One important reason for these gaps in the literature is the mismatch between the high-frequency nature of news about leaks and the lack of fast-moving variables that could capture public perceptions and public policy outcomes. In a recent paper (Ehrmann et al., 2023), we attempt to overcome this challenge by analyzing leaks from one specific area of public policymaking: central banking. Central banks constitute particularly promising cases to study public policy leaks because news about monetary policy instantaneously move financial markets. Since markets listen when central banks speak, we can obtain a reliable high-frequency measure to study the impact of leaks on public views and policy effectiveness: financial market tick data. To be sure, there are also other advantages of studying central bank leaks.
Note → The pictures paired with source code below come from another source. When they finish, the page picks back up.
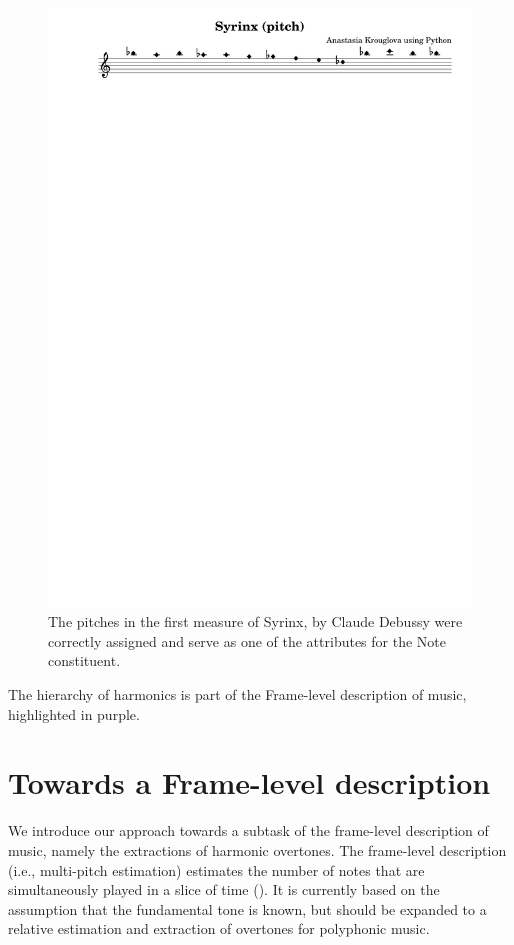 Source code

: \begin{figure}[h]
\centering
\includegraphics[width=0.9\linewidth]{images/applications/pitches_syrinx.pdf}
\caption{The pitches in the first measure of Syrinx, by Claude Debussy were correctly assigned and serve as one of the attributes for the Note constituent.}
\label{syrinx_artificial} 
\end{figure}

\begin{marginfigure}
\centering
\vspace{1.8cm}

\vspace{0.1cm}
\caption{The hierarchy of harmonics is part of the Frame-level description of music, highlighted in purple.}
\label{harmonyExtraction} 
\end{marginfigure}


\section{Towards a Frame-level description}
We introduce our approach towards a subtask of the frame-level description of music, namely the extractions of harmonic overtones. The frame-level description (i.e., multi-pitch estimation) estimates the number of notes that are simultaneously played in a slice of time (\cite{benetos_automatic_2019}). It is currently based on the assumption that the fundamental tone is known, but should be expanded to a relative estimation and extraction of overtones for polyphonic music.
On the one hand, the well-defined scope and the recurrent nature of monetary policy decisions ensure that the content of related leaks is comparable over time, allowing the compilation of a consistent database over a long sample period. On the other hand, monetary policy represents a clear-cut case of decision-making by committee. Therefore, our analysis speaks to a form of decision-making prevalent in many public institutions, especially at the supranational level (e.g. the Council of the European Union, the United Nations Security Council or the World Trade Organization’s General Council).
To the best of our knowledge, our unique data and setting make the study underlying this article the most systematic quantitative assessment of public policy leaks to date. Our study contributes to several literatures, including interdisciplinary scholarship studying anonymous disclosures of confidential information in the realm of public policy-making, papers on the economics of decision-making by and disagreement in (monetary policy) committees (McMahon et al. 2015, Tietz et al. 2021), and past work on the effects of ad hoc central bank communication.
We would like to highlight two particular implications of our paper. First, our findings imply that markets respond to leaks although they are generally not informative. The market reaction to leaks can be rationalized by models formalizing the impact of media reporting on economic outcomes. Chahrour et al. (2021) show that accurate reporting about unrepresentative developments may still affect agents’ behavior. The analogy to leaks that mainly represent minority views is straightforward. Also, according to Nimark (2014), “unusual events are more likely to be considered newsworthy than events that are commonplace”, and the mere availability of these signals is in itself informative and affects agents’ beliefs. Leaks are a good example of “man-bites-dog” news: both their form and their information content are highly unusual because most central bank communication goes through official channels and contains little information about disagreement on the Governing Council.